About this exercise: As the answer, give every line of the records that includes the word "worldwide".

Source texts of formatted documents:
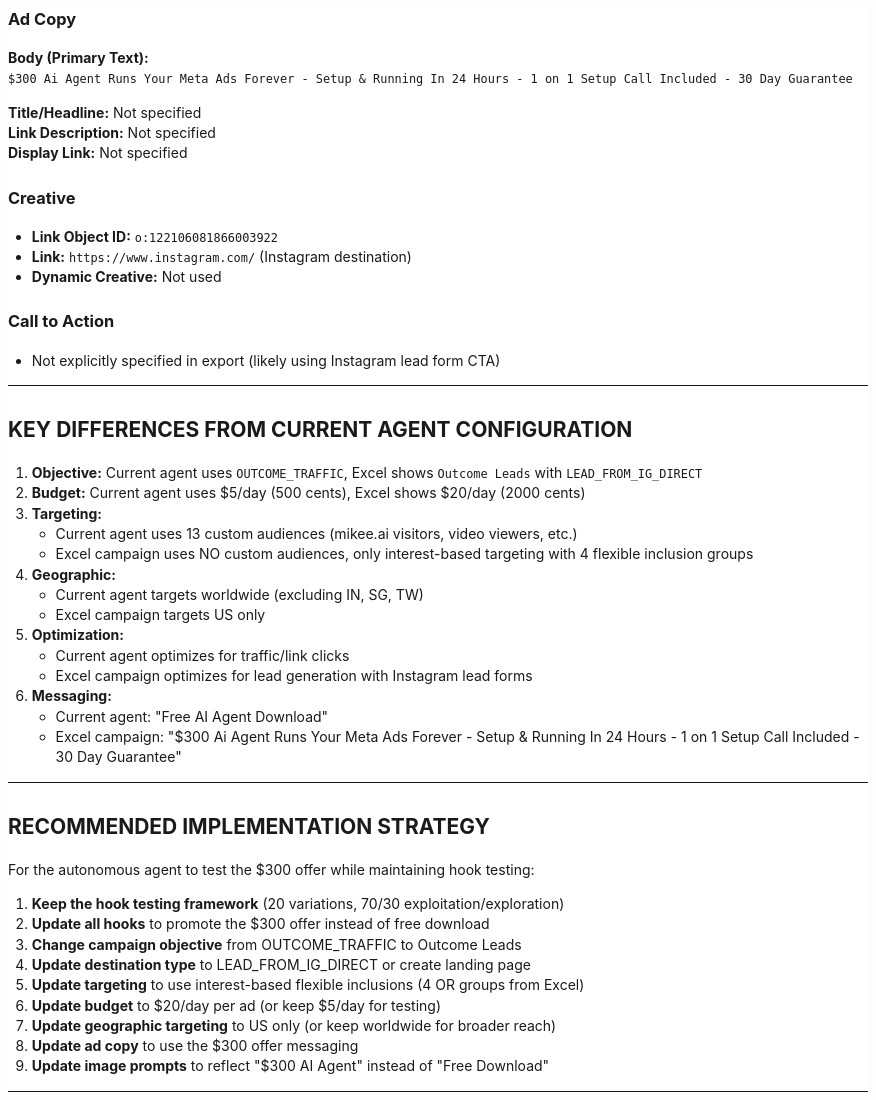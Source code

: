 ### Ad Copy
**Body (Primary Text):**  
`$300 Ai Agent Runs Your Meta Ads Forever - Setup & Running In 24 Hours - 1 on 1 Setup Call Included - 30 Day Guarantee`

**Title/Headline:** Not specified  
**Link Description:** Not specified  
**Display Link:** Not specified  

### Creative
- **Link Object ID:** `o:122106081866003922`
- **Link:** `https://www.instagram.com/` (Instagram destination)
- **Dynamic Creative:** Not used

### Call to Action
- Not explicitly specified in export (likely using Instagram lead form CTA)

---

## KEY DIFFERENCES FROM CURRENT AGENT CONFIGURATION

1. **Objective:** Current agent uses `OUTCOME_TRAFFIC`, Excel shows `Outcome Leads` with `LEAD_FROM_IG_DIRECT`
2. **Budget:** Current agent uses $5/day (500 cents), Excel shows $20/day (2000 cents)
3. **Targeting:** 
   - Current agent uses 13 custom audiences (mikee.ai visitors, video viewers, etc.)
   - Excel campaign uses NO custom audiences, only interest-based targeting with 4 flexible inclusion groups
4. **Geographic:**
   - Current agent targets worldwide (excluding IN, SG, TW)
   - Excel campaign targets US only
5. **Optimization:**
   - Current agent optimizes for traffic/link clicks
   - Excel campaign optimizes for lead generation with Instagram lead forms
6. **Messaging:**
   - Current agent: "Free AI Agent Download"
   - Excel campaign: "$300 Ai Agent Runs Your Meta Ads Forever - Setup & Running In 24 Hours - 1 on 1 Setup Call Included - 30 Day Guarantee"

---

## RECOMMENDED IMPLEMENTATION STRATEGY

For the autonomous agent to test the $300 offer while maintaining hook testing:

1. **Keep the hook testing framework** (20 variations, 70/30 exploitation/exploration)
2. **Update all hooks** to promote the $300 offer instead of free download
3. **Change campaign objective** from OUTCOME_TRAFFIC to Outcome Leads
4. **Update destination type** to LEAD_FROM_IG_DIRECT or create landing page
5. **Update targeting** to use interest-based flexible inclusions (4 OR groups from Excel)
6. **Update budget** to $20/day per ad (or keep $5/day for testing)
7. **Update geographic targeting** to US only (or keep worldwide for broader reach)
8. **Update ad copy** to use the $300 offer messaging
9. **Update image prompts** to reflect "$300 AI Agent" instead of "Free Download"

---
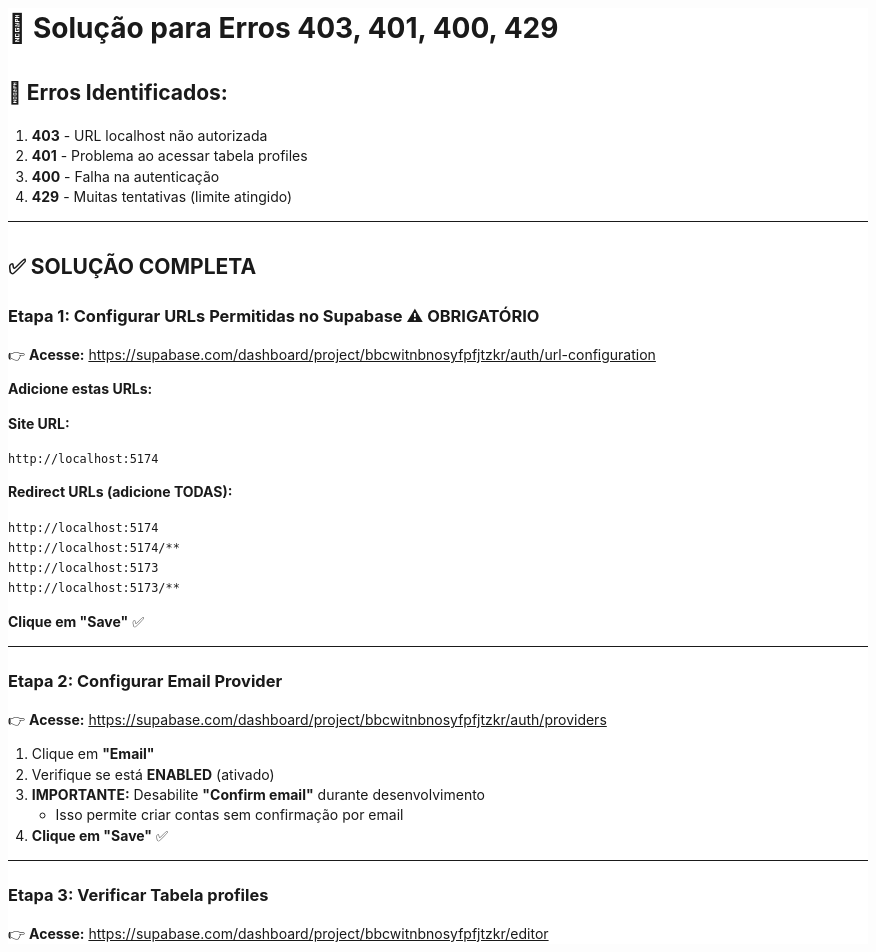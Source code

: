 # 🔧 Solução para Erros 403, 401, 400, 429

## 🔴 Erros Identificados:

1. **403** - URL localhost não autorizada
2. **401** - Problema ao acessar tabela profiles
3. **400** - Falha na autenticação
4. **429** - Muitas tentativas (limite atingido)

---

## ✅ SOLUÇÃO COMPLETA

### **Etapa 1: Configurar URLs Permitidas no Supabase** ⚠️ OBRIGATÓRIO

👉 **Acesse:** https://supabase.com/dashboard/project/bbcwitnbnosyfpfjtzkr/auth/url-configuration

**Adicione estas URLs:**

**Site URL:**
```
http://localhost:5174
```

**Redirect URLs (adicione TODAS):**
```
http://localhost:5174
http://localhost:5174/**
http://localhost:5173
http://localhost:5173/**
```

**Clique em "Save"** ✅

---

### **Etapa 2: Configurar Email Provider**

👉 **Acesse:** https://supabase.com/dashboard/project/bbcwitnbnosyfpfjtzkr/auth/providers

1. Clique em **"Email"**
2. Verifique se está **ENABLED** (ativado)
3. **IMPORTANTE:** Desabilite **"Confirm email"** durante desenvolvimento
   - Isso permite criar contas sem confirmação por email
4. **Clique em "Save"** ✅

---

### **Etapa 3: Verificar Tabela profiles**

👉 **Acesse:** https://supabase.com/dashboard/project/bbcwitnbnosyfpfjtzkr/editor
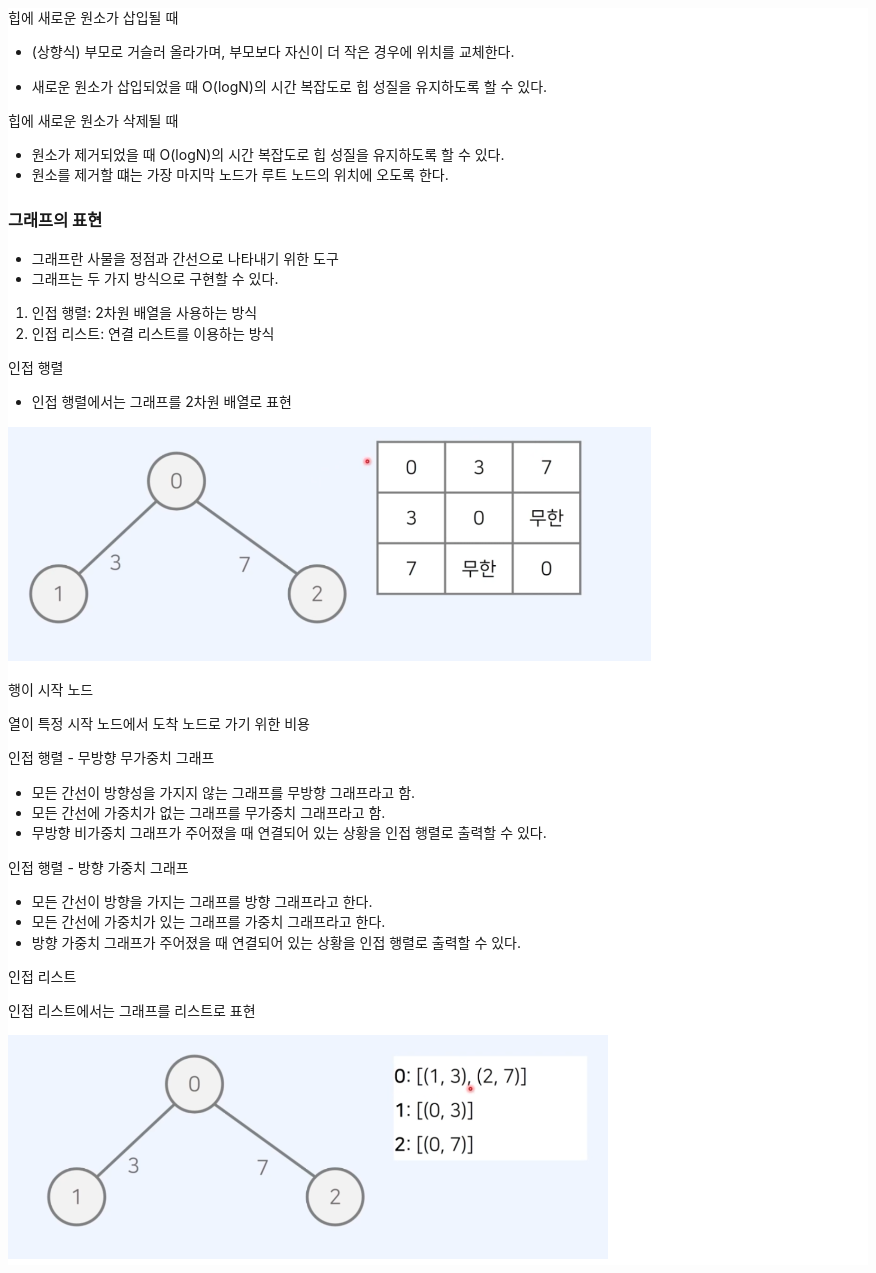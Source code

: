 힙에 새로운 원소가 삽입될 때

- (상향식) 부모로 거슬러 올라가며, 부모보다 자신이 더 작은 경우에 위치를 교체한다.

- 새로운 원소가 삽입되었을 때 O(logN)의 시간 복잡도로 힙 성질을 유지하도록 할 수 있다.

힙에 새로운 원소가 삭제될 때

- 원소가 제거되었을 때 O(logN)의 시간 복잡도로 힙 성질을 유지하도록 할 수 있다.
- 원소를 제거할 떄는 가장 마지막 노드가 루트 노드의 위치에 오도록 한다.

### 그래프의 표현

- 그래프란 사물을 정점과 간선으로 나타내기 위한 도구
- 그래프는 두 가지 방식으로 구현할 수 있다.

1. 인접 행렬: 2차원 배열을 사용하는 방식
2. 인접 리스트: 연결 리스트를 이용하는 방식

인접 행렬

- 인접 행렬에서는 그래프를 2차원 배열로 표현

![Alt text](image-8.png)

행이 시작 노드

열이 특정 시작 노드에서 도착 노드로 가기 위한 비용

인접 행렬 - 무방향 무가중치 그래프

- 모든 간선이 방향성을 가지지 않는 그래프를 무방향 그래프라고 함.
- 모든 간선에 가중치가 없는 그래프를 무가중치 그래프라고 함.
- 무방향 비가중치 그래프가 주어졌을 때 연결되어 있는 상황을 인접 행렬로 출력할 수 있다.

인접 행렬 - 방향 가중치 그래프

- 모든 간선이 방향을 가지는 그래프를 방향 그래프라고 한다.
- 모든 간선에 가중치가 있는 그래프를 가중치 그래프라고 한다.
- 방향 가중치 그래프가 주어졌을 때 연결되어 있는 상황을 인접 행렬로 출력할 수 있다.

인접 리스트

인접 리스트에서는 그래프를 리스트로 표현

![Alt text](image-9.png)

Exercise response:
   - Current agent targets worldwide (excluding IN, SG, TW)
7. **Update geographic targeting** to US only (or keep worldwide for broader reach)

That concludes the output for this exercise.